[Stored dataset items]
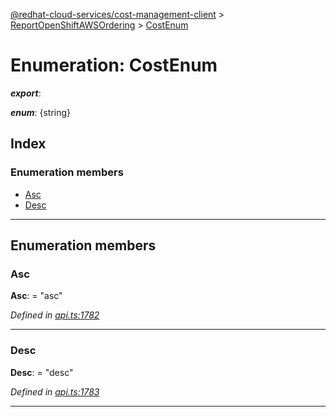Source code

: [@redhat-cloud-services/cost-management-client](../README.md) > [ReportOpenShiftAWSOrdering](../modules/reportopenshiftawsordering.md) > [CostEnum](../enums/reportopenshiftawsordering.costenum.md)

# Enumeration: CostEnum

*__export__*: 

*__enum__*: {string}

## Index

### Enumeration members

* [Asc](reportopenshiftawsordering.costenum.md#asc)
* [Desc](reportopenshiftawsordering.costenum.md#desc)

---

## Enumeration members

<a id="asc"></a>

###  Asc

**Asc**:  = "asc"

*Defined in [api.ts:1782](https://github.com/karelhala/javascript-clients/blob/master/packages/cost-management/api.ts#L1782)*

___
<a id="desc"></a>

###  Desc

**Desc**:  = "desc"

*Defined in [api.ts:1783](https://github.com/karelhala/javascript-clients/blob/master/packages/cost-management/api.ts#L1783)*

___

About this exercise:
Retype all records exactly as shown above, images excluded.

Solution to this task:
Source code

: [@redhat-cloud-services/cost-management-client](../README.md) > [ReportOpenShiftAWSOrdering](../modules/reportopenshiftawsordering.md) > [CostEnum](../enums/reportopenshiftawsordering.costenum.md)

# Enumeration: CostEnum

*__export__*: 

*__enum__*: {string}

## Index

### Enumeration members

* [Asc](reportopenshiftawsordering.costenum.md#asc)
* [Desc](reportopenshiftawsordering.costenum.md#desc)

---

## Enumeration members

<a id="asc"></a>

###  Asc

**Asc**:  = "asc"

*Defined in [api.ts:1782](https://github.com/karelhala/javascript-clients/blob/master/packages/cost-management/api.ts#L1782)*

___
<a id="desc"></a>

###  Desc

**Desc**:  = "desc"

*Defined in [api.ts:1783](https://github.com/karelhala/javascript-clients/blob/master/packages/cost-management/api.ts#L1783)*

___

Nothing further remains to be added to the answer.